Networking is a topic that never fades, especially for PR industry. As a PR professional-to-be, you want to know how to behave well and make connections in job interviews, career fairs, networking events and any other networking opportunities. Here are the top 10 do’s and don’ts you should think about.
- Research. Know the event’s topic, the attendees, the dress code, the location, and even the food situation. Get prepared for everything and plan your timing.
- Nametag. Wearing a nametag helps people remember your name, but be sure to place your nametag on the right side of your body.
- Firm Handshake. A firm handshake indicates your confidence. A good rule for a proper handshake is to make hands web-to-web. Remember, one to three handshakes is enough.
- Unique Introduction. See yourself as a brand. Prepare a “30 second commercial” to quick introduce yourself and express your goals. Tailor it to the event you’ll attend.
- Conversations. Spend more time listening. Give feedback that corresponds to the other person’s interests.
- Direct Eye Contact. Show your interest and sincerity by keeping an eye contact in the “eye-nose” triangle. Nobody enjoys being stared at.
- Natural Body Language. Relax and smile. What’s more, you’d better make your arms open, which means you’re open to the conversation and not in guard.
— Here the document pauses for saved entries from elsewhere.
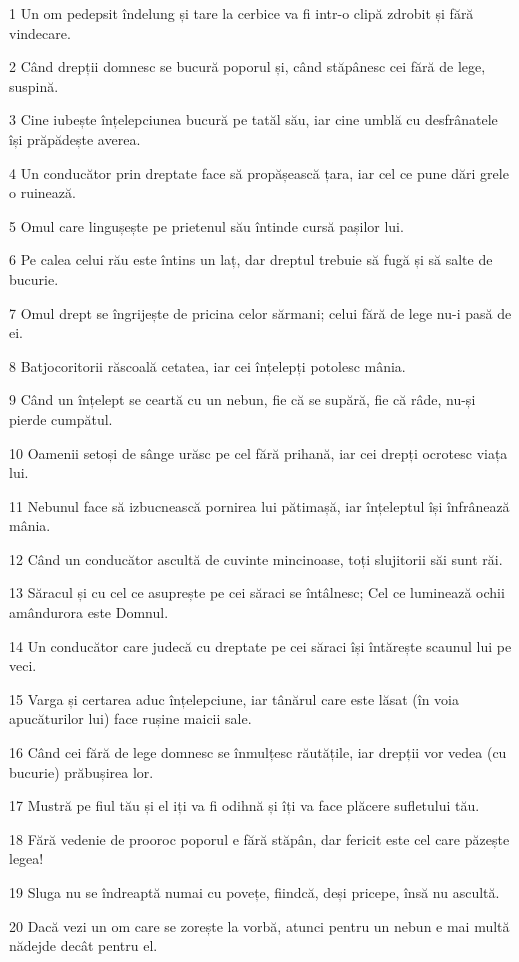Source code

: \par 1 Un om pedepsit îndelung și tare la cerbice va fi intr-o clipă zdrobit și fără vindecare.
\par 2 Când drepții domnesc se bucură poporul și, când stăpânesc cei fără de lege, suspină.
\par 3 Cine iubește înțelepciunea bucură pe tatăl său, iar cine umblă cu desfrânatele își prăpădește averea.
\par 4 Un conducător prin dreptate face să propășească țara, iar cel ce pune dări grele o ruinează.
\par 5 Omul care lingușește pe prietenul său întinde cursă pașilor lui.
\par 6 Pe calea celui rău este întins un laț, dar dreptul trebuie să fugă și să salte de bucurie.
\par 7 Omul drept se îngrijește de pricina celor sărmani; celui fără de lege nu-i pasă de ei.
\par 8 Batjocoritorii răscoală cetatea, iar cei înțelepți potolesc mânia.
\par 9 Când un înțelept se ceartă cu un nebun, fie că se supără, fie că râde, nu-și pierde cumpătul.
\par 10 Oamenii setoși de sânge urăsc pe cel fără prihană, iar cei drepți ocrotesc viața lui.
\par 11 Nebunul face să izbucnească pornirea lui pătimașă, iar înțeleptul își înfrânează mânia.
\par 12 Când un conducător ascultă de cuvinte mincinoase, toți slujitorii săi sunt răi.
\par 13 Săracul și cu cel ce asuprește pe cei săraci se întâlnesc; Cel ce luminează ochii amândurora este Domnul.
\par 14 Un conducător care judecă cu dreptate pe cei săraci își întărește scaunul lui pe veci.
\par 15 Varga și certarea aduc înțelepciune, iar tânărul care este lăsat (în voia apucăturilor lui) face rușine maicii sale.
\par 16 Când cei fără de lege domnesc se înmulțesc răutățile, iar drepții vor vedea (cu bucurie) prăbușirea lor.
\par 17 Mustră pe fiul tău și el iți va fi odihnă și îți va face plăcere sufletului tău.
\par 18 Fără vedenie de prooroc poporul e fără stăpân, dar fericit este cel care păzește legea!
\par 19 Sluga nu se îndreaptă numai cu povețe, fiindcă, deși pricepe, însă nu ascultă.
\par 20 Dacă vezi un om care se zorește la vorbă, atunci pentru un nebun e mai multă nădejde decât pentru el.
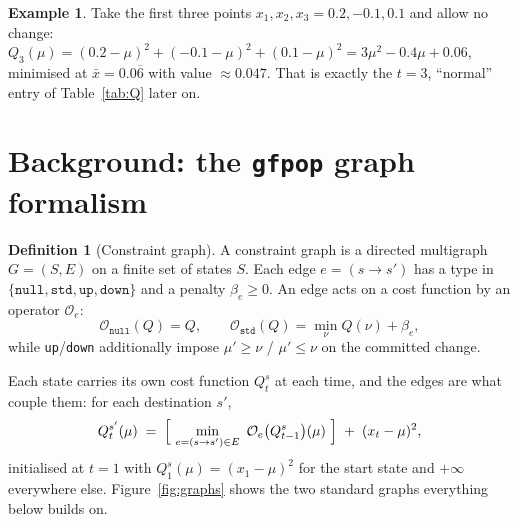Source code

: \documentclass[11pt]{article}
\theoremstyle{definition}
\newtheorem{definition}{Definition}[section]
\newtheorem{example}{Example}[section]
\theoremstyle{plain}
\theoremstyle{remark}
\newcommand{\Op}{\mathcal{O}}
\begin{document}
\begin{example}\label{ex:micro}
Take the first three points $x_1,x_2,x_3 = 0.2,-0.1,0.1$ and allow no change:
$Q_3(\mu)=(0.2-\mu)^2+(-0.1-\mu)^2+(0.1-\mu)^2 = 3\mu^2-0.4\mu+0.06$, minimised
at $\bar x=0.0\overline{6}$ with value $\approx 0.047$. That is exactly the
$t=3$, ``normal'' entry of Table~\ref{tab:Q} later on.
\end{example}

\section{Background: the \texttt{gfpop} graph formalism}\label{sec:back-graph}

\begin{definition}[Constraint graph]
A constraint graph is a directed multigraph $G=(S,E)$ on a finite set of states
$S$. Each edge $e=(s\to s')$ has a type in $\{\texttt{null},\texttt{std},
\texttt{up},\texttt{down}\}$ and a penalty $\beta_e\ge 0$. An edge acts on a cost
function by an operator $\Op_e$:
\[
  \Op_{\texttt{null}}(Q)=Q,\qquad
  \Op_{\texttt{std}}(Q)=\min_\nu Q(\nu)+\beta_e,
\]
while \texttt{up}/\texttt{down} additionally impose $\mu'\ge\nu$ / $\mu'\le\nu$
on the committed change.
\end{definition}

Each state carries its own cost function $Q_t^{s}$ at each time, and the edges
are what couple them: for each destination $s'$,
\begin{equation}\label{eq:gfpop-rec}
  Q_{t}^{s'}(\mu) \;=\; \Bigl[\ \min_{e=(s\to s')\in E}\ \Op_e\bigl(Q_{t-1}^{s}\bigr)(\mu)\ \Bigr]
      \;+\; (x_{t}-\mu)^2 ,
\end{equation}
initialised at $t=1$ with $Q_1^{s}(\mu)=(x_1-\mu)^2$ for the start state and
$+\infty$ everywhere else. Figure~\ref{fig:graphs} shows the two standard graphs
everything below builds on.
\end{document}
A drink in your left hand help you manage it properly.
- Graceful Exit. When the conversation starts to ebb, you should realize it’s time to end it. Exit the conversation naturally and gracefully by “It’s been a great pleasure talking to you. May I have your business card?” People will appreciate your appropriate wrap-up.
- Exchange Business Card. To show respect, please accept people’s business cards with two hands. Look at it for a few seconds and offer a compliment about the design. And always be ready to present your business card, so you’d better prepare a handful with you.
- Follow Up. The real networking starts after the networking event. Now that you have the person’s business card, you can send a hand-written thank-you note to him or her and then an email to continue your conversations. Think about what you can do to maintain your relationships with people from a PR angel.
Knowing the do’s helps to avoid the don’ts. You will find it self-evident not to do the following DON’TS:
- Attend a networking event without knowing your goal.
- Talk more about yourself than listening and asking questions.
- Belittle the person’s company or work unconsciously.
- Look down at the floor instead of into the person’s eyes.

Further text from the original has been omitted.